According to eyewitnesses, parties manning five or six sleds were enjoying the sport at the time, but no sleds were directly back of the one which crashed into the automobile.Ken Shroyer, head coach of the football team, and Coach Spier were passing at the time, and declared that the sled was traveling down the steep grade at a tremendous rate of speed when it struck the automobile.

The bobsled which Gruber was steering was of heavy design. Two ordinary sleds were attached to long boards while the steering apparatus, controlled from the front seat, maneuvered the leading sled.
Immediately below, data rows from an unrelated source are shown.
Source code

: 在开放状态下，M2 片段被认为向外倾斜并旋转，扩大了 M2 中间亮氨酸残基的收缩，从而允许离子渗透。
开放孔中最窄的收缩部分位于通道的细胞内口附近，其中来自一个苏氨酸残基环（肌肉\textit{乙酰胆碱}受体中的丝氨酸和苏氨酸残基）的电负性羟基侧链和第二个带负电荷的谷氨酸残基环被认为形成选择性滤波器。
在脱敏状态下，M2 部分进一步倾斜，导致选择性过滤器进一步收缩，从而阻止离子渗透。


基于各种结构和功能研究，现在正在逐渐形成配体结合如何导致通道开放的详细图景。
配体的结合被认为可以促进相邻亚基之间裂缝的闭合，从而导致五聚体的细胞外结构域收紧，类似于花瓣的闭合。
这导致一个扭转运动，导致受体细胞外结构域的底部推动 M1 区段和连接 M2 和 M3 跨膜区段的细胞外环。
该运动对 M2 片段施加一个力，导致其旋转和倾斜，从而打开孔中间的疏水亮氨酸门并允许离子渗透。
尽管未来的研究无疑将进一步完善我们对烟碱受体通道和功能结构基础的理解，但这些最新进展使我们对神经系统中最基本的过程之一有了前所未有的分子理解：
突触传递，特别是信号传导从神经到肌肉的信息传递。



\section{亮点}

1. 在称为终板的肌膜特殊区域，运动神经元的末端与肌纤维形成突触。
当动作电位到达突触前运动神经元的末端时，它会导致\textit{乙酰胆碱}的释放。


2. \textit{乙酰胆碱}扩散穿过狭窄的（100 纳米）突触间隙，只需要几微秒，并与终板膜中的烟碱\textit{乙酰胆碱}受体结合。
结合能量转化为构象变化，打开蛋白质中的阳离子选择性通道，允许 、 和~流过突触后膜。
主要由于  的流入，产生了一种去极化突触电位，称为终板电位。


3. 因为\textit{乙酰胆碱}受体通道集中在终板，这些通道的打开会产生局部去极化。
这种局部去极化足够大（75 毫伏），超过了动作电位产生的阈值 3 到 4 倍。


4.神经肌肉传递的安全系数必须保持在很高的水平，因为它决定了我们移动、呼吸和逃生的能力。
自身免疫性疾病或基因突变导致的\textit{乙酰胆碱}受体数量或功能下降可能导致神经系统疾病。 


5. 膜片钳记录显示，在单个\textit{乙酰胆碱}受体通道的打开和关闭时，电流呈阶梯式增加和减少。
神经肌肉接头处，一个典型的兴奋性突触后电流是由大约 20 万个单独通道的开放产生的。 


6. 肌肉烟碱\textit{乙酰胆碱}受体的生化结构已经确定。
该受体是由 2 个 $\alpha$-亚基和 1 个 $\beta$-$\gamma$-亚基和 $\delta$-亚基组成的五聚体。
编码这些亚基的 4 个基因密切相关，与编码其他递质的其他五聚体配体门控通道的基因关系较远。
Gruber was only an amateur at the steering of a sled of its kind. On Friday evening while steering down the same course, with a load of 20 on the sled he lost control and upset halfway down the hill, going at a rapid rate spilling the humanity over the course. Some were bruised but not seriously hurt. It was this double-decker that Gruber asked for, as it was the fastest on the hill, having made a run the night previous to the First National Bank, at the Railroad, and considered a run that was never equalled.

At noon Tuesday the Western Maryland College was closed to allow the faculty and students to attend the funeral of the popular young student at the home of his parents, in Baltimore. About 60 in number paid their last respects. A floral tribute of beautiful design was sent by the college.

Photo Caption: Lynn F. Gruber, a center on Western Maryland College’s football team, was killed in a sledding accident in 1925. From the Aloha, the college’s yearbook, 1925.